Source records:
______
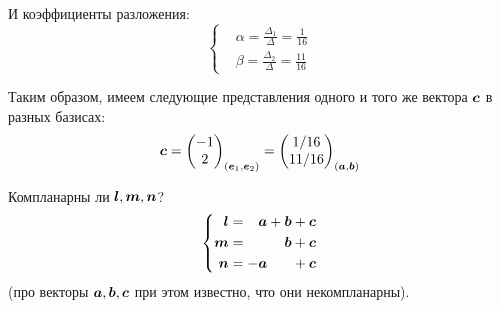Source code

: \documentclass[a4paper,12pt]{article}
\begin{document}
\begin{solution}
    И коэффициенты разложения:
    \[
      \left\{
        \begin{aligned}
          &\alpha = \frac{\Delta_1}{\Delta} = \frac{1}{16}\\
          &\beta = \frac{\Delta_2}{\Delta} = \frac{11}{16}
        \end{aligned}
      \right.
    \]
    
    Таким образом, имеем следующие представления одного и того же вектора $\boldsymbol c$ в разных базисах:
    \[
      \boldsymbol c = \begin{pmatrix}
        -1 \\ 2
      \end{pmatrix}_{(\boldsymbol e_1, \boldsymbol e_2)}
      = \begin{pmatrix}
        1/16 \\ 11/16
      \end{pmatrix}_{(\boldsymbol a, \boldsymbol b)}
    \]
  \end{solution}
  

  \begin{problem}[1.11(2)]
    Компланарны ли $\boldsymbol l, \boldsymbol m, \boldsymbol n$?
    \begin{equation}
      \label{eq:problem1.11}
      \left\{
        \begin{aligned}
          \bds l &= \hphantom{-}\bds a + \bds b + \bds c\\
          \bds m &= \hphantom{-\bds a + {}} \bds b + \bds c\\
          \bds n &= -\bds a \hphantom{{} + \bds b} + \bds c
        \end{aligned}
      \right.
    \end{equation}
    (про векторы $\boldsymbol a, \boldsymbol b, \boldsymbol c$ при этом известно, что они некомпланарны).
  \end{problem}
  
\end{document}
______
Instructions for the task:
Extract the lines above from the one containing "Компланарны ли $\boldsymbol" to the last line, both included, exactly as written.

Completed task:
    Компланарны ли $\boldsymbol l, \boldsymbol m, \boldsymbol n$?
    \begin{equation}
      \label{eq:problem1.11}
      \left\{
        \begin{aligned}
          \bds l &= \hphantom{-}\bds a + \bds b + \bds c\\
          \bds m &= \hphantom{-\bds a + {}} \bds b + \bds c\\
          \bds n &= -\bds a \hphantom{{} + \bds b} + \bds c
        \end{aligned}
      \right.
    \end{equation}
    (про векторы $\boldsymbol a, \boldsymbol b, \boldsymbol c$ при этом известно, что они некомпланарны).
  \end{problem}
  
\end{document}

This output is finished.